Incentivising providers and doctors for setting up and providing services in rural areas would also mitigate the challenges of lack of healthcare resources. “Timely reimbursement by state health authority/ insurance company would be critical for buying and sustaining private providers to PMRSS, ” says Mistry.
According to Dr Nagendra Swamy, Group Medical Director, Manipal Hospitals, “For successful implementation of the programme, identification of appropriate service providers from both the Government and private sectors with healthy PPP model is essential.” He added that there has to be stringent monitoring of the programme through technology intervention to avoid misappropriation. Also, proper audit mechanism is required to prevent misuse.
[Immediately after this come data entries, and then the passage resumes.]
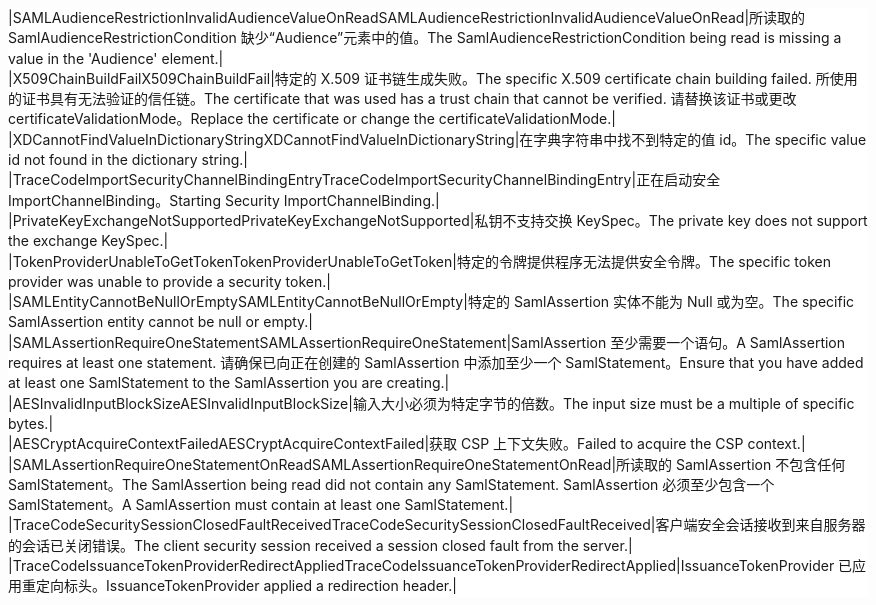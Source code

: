 |<span data-ttu-id="0a9a4-131">SAMLAudienceRestrictionInvalidAudienceValueOnRead</span><span class="sxs-lookup"><span data-stu-id="0a9a4-131">SAMLAudienceRestrictionInvalidAudienceValueOnRead</span></span>|<span data-ttu-id="0a9a4-132">所读取的 SamlAudienceRestrictionCondition 缺少“Audience”元素中的值。</span><span class="sxs-lookup"><span data-stu-id="0a9a4-132">The SamlAudienceRestrictionCondition being read is missing a value in the 'Audience' element.</span></span>|  
|<span data-ttu-id="0a9a4-133">X509ChainBuildFail</span><span class="sxs-lookup"><span data-stu-id="0a9a4-133">X509ChainBuildFail</span></span>|<span data-ttu-id="0a9a4-134">特定的 X.509 证书链生成失败。</span><span class="sxs-lookup"><span data-stu-id="0a9a4-134">The specific X.509 certificate chain building failed.</span></span> <span data-ttu-id="0a9a4-135">所使用的证书具有无法验证的信任链。</span><span class="sxs-lookup"><span data-stu-id="0a9a4-135">The certificate that was used has a trust chain that cannot be verified.</span></span> <span data-ttu-id="0a9a4-136">请替换该证书或更改 certificateValidationMode。</span><span class="sxs-lookup"><span data-stu-id="0a9a4-136">Replace the certificate or change the certificateValidationMode.</span></span>|  
|<span data-ttu-id="0a9a4-137">XDCannotFindValueInDictionaryString</span><span class="sxs-lookup"><span data-stu-id="0a9a4-137">XDCannotFindValueInDictionaryString</span></span>|<span data-ttu-id="0a9a4-138">在字典字符串中找不到特定的值 id。</span><span class="sxs-lookup"><span data-stu-id="0a9a4-138">The specific value id not found in the dictionary string.</span></span>|  
|<span data-ttu-id="0a9a4-139">TraceCodeImportSecurityChannelBindingEntry</span><span class="sxs-lookup"><span data-stu-id="0a9a4-139">TraceCodeImportSecurityChannelBindingEntry</span></span>|<span data-ttu-id="0a9a4-140">正在启动安全 ImportChannelBinding。</span><span class="sxs-lookup"><span data-stu-id="0a9a4-140">Starting Security ImportChannelBinding.</span></span>|  
|<span data-ttu-id="0a9a4-141">PrivateKeyExchangeNotSupported</span><span class="sxs-lookup"><span data-stu-id="0a9a4-141">PrivateKeyExchangeNotSupported</span></span>|<span data-ttu-id="0a9a4-142">私钥不支持交换 KeySpec。</span><span class="sxs-lookup"><span data-stu-id="0a9a4-142">The private key does not support the exchange KeySpec.</span></span>|  
|<span data-ttu-id="0a9a4-143">TokenProviderUnableToGetToken</span><span class="sxs-lookup"><span data-stu-id="0a9a4-143">TokenProviderUnableToGetToken</span></span>|<span data-ttu-id="0a9a4-144">特定的令牌提供程序无法提供安全令牌。</span><span class="sxs-lookup"><span data-stu-id="0a9a4-144">The specific token provider was unable to provide a security token.</span></span>|  
|<span data-ttu-id="0a9a4-145">SAMLEntityCannotBeNullOrEmpty</span><span class="sxs-lookup"><span data-stu-id="0a9a4-145">SAMLEntityCannotBeNullOrEmpty</span></span>|<span data-ttu-id="0a9a4-146">特定的 SamlAssertion 实体不能为 Null 或为空。</span><span class="sxs-lookup"><span data-stu-id="0a9a4-146">The specific SamlAssertion entity cannot be null or empty.</span></span>|  
|<span data-ttu-id="0a9a4-147">SAMLAssertionRequireOneStatement</span><span class="sxs-lookup"><span data-stu-id="0a9a4-147">SAMLAssertionRequireOneStatement</span></span>|<span data-ttu-id="0a9a4-148">SamlAssertion 至少需要一个语句。</span><span class="sxs-lookup"><span data-stu-id="0a9a4-148">A SamlAssertion requires at least one statement.</span></span> <span data-ttu-id="0a9a4-149">请确保已向正在创建的 SamlAssertion 中添加至少一个 SamlStatement。</span><span class="sxs-lookup"><span data-stu-id="0a9a4-149">Ensure that you have added at least one SamlStatement to the SamlAssertion you are creating.</span></span>|  
|<span data-ttu-id="0a9a4-150">AESInvalidInputBlockSize</span><span class="sxs-lookup"><span data-stu-id="0a9a4-150">AESInvalidInputBlockSize</span></span>|<span data-ttu-id="0a9a4-151">输入大小必须为特定字节的倍数。</span><span class="sxs-lookup"><span data-stu-id="0a9a4-151">The input size must be a multiple of specific bytes.</span></span>|  
|<span data-ttu-id="0a9a4-152">AESCryptAcquireContextFailed</span><span class="sxs-lookup"><span data-stu-id="0a9a4-152">AESCryptAcquireContextFailed</span></span>|<span data-ttu-id="0a9a4-153">获取 CSP 上下文失败。</span><span class="sxs-lookup"><span data-stu-id="0a9a4-153">Failed to acquire the CSP context.</span></span>|  
|<span data-ttu-id="0a9a4-154">SAMLAssertionRequireOneStatementOnRead</span><span class="sxs-lookup"><span data-stu-id="0a9a4-154">SAMLAssertionRequireOneStatementOnRead</span></span>|<span data-ttu-id="0a9a4-155">所读取的 SamlAssertion 不包含任何 SamlStatement。</span><span class="sxs-lookup"><span data-stu-id="0a9a4-155">The SamlAssertion being read did not contain any SamlStatement.</span></span> <span data-ttu-id="0a9a4-156">SamlAssertion 必须至少包含一个 SamlStatement。</span><span class="sxs-lookup"><span data-stu-id="0a9a4-156">A SamlAssertion must contain at least one SamlStatement.</span></span>|  
|<span data-ttu-id="0a9a4-157">TraceCodeSecuritySessionClosedFaultReceived</span><span class="sxs-lookup"><span data-stu-id="0a9a4-157">TraceCodeSecuritySessionClosedFaultReceived</span></span>|<span data-ttu-id="0a9a4-158">客户端安全会话接收到来自服务器的会话已关闭错误。</span><span class="sxs-lookup"><span data-stu-id="0a9a4-158">The client security session received a session closed fault from the server.</span></span>|  
|<span data-ttu-id="0a9a4-159">TraceCodeIssuanceTokenProviderRedirectApplied</span><span class="sxs-lookup"><span data-stu-id="0a9a4-159">TraceCodeIssuanceTokenProviderRedirectApplied</span></span>|<span data-ttu-id="0a9a4-160">IssuanceTokenProvider 已应用重定向标头。</span><span class="sxs-lookup"><span data-stu-id="0a9a4-160">IssuanceTokenProvider applied a redirection header.</span></span>|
According to experts, NHPS may designate an independent quality regulator who would lay out clear guidelines with respect to re-use of single use device, use of generic medicines and others applicable for all empanelled providers under the scheme.
The NHPS system would be digitised, where hospitals can submit bills on-line and even the payment should be made on-line. For the scheme to be viable, experts suggest it would be essential that the payment to the hospitals should be reimbursed in a time-bound manner. “Experience from central Government schemes like the CGHS has been unpleasant and the industry will look to have better arrangement. In case of delay, there should be provision to pay interest,” says Dr Gyani. This aspect is important as present schemes have failed largely on the account that payments are delayed for months. State government schemes like the ones in TN, Telengana and AP have transparent and efficient system of digital tracking of patients and treatment line which can be studied and adopted for NHPS.
Experts suggest that private providers need to design delivery models with focus on PMRSSM and weave volume based model to ensure low cost of operations and sustainable margins. “The private providers will have to move away from capital intensive and high-end facilities to low cost healthcare models. Also, there is a need to reconfigure existing facilities to cater to the demand generated by the scheme,” says Mistry.
Additionally, private providers could play a role in training and skilling of healthcare workforce for PMRSSM, mainly deployed in rural areas. Private providers could also be leveraged to develop clinical protocols, provide tele-medicine, remote ICU and monitoring support to existing district hospitals, lacking extensive clinical expertise.